___ RECORDS PROVIDED ___

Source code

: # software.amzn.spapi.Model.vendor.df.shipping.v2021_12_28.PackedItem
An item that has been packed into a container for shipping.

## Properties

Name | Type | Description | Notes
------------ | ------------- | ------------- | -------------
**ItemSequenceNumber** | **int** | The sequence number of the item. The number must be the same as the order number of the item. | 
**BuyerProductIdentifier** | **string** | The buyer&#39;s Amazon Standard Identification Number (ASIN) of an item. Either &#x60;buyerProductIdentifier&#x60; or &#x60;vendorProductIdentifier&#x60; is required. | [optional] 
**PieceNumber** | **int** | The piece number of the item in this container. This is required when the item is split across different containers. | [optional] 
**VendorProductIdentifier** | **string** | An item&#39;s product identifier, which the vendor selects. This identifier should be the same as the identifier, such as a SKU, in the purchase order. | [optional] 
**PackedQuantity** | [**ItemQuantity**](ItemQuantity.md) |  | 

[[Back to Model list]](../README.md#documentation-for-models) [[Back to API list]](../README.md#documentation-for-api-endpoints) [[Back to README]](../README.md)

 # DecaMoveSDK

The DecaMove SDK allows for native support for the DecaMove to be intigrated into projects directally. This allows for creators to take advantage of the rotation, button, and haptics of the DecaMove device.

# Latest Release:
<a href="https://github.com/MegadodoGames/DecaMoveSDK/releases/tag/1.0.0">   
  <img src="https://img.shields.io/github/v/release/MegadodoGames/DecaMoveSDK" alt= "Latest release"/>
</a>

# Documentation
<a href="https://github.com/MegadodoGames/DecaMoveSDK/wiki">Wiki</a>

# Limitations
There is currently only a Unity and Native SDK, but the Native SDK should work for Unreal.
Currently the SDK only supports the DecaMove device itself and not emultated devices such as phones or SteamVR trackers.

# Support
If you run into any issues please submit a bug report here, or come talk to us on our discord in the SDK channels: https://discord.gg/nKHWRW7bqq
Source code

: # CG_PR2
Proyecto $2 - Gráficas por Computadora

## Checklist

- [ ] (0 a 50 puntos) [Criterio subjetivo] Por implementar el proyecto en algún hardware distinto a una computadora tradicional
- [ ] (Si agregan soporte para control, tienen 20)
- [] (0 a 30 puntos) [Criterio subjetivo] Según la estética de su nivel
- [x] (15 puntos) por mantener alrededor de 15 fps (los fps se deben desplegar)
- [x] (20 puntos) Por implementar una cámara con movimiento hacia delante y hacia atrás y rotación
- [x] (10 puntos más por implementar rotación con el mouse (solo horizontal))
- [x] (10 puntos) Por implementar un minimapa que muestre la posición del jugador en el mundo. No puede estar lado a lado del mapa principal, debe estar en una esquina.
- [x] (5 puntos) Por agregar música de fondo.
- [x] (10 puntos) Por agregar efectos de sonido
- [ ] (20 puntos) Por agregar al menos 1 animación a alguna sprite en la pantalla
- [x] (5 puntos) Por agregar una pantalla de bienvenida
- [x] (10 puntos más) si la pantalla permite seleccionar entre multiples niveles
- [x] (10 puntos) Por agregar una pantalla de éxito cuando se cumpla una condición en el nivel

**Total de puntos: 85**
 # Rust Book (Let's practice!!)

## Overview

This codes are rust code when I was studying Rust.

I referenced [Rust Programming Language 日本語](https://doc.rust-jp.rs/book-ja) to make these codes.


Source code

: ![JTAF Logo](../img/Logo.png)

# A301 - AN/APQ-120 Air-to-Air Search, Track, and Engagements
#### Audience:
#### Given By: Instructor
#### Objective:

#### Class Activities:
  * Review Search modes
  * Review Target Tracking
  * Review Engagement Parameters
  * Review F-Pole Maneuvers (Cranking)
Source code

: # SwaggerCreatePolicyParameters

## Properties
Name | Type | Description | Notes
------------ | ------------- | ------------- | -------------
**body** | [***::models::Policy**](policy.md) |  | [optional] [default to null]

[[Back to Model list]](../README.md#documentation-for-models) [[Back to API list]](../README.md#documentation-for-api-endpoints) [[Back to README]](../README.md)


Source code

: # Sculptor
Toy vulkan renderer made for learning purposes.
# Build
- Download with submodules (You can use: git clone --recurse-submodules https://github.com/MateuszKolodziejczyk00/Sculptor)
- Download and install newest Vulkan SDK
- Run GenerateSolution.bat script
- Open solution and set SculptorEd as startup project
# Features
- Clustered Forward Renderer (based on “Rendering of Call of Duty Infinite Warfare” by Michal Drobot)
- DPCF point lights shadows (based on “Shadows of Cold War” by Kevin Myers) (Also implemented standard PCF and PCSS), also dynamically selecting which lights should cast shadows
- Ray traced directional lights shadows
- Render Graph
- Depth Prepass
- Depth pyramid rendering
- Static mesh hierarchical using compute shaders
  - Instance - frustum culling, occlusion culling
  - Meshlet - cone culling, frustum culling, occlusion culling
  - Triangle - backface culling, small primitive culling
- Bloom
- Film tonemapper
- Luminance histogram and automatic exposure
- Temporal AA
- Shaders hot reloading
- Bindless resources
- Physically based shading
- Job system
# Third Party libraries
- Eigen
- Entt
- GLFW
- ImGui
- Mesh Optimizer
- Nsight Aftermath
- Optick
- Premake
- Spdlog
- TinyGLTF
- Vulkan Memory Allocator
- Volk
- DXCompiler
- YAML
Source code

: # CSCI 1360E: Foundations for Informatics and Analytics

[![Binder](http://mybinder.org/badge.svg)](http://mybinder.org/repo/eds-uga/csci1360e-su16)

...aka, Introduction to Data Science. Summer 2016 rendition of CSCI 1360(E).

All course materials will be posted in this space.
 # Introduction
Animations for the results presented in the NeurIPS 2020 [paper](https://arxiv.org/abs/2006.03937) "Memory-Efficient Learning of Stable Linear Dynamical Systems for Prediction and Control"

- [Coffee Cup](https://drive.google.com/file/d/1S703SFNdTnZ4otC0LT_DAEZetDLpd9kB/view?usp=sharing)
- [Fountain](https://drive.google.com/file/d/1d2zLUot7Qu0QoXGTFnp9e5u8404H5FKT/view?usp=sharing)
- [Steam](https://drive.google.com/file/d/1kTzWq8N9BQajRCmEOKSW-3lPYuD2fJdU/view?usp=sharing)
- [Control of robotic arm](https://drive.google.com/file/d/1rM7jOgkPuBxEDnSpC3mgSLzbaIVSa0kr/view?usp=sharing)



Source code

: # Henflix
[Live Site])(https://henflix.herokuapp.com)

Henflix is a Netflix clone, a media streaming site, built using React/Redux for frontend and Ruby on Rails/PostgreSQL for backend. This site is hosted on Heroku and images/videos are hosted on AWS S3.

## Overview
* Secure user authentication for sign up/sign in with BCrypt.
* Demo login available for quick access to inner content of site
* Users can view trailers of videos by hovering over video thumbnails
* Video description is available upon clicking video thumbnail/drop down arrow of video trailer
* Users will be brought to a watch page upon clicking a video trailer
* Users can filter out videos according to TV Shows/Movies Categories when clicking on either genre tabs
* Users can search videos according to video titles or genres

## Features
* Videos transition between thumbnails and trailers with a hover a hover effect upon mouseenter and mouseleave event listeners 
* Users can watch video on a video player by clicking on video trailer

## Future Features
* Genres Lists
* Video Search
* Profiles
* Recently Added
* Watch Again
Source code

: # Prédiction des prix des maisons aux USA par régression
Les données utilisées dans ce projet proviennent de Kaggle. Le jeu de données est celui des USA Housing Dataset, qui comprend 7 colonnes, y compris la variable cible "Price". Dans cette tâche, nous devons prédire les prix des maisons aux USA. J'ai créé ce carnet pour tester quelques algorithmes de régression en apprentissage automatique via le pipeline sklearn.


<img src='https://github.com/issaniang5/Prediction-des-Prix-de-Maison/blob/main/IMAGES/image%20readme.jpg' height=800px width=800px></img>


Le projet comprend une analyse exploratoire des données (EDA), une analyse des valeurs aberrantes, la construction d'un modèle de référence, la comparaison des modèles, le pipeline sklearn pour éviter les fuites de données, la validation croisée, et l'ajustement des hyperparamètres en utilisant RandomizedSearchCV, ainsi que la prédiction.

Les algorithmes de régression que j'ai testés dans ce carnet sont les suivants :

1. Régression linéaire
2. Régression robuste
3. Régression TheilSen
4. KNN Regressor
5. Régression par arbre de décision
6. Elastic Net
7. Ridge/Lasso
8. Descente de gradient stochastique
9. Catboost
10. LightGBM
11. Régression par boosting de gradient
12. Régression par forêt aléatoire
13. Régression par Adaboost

___

### WORK TO BE COMPLETED
Output only the lines from the one that contains "Les algorithmes de" through the last line of the data above, each restated exactly.

### SOLUTION FOR THIS TASK
Les algorithmes de régression que j'ai testés dans ce carnet sont les suivants :

1. Régression linéaire
2. Régression robuste
3. Régression TheilSen
4. KNN Regressor
5. Régression par arbre de décision
6. Elastic Net
7. Ridge/Lasso
8. Descente de gradient stochastique
9. Catboost
10. LightGBM
11. Régression par boosting de gradient
12. Régression par forêt aléatoire
13. Régression par Adaboost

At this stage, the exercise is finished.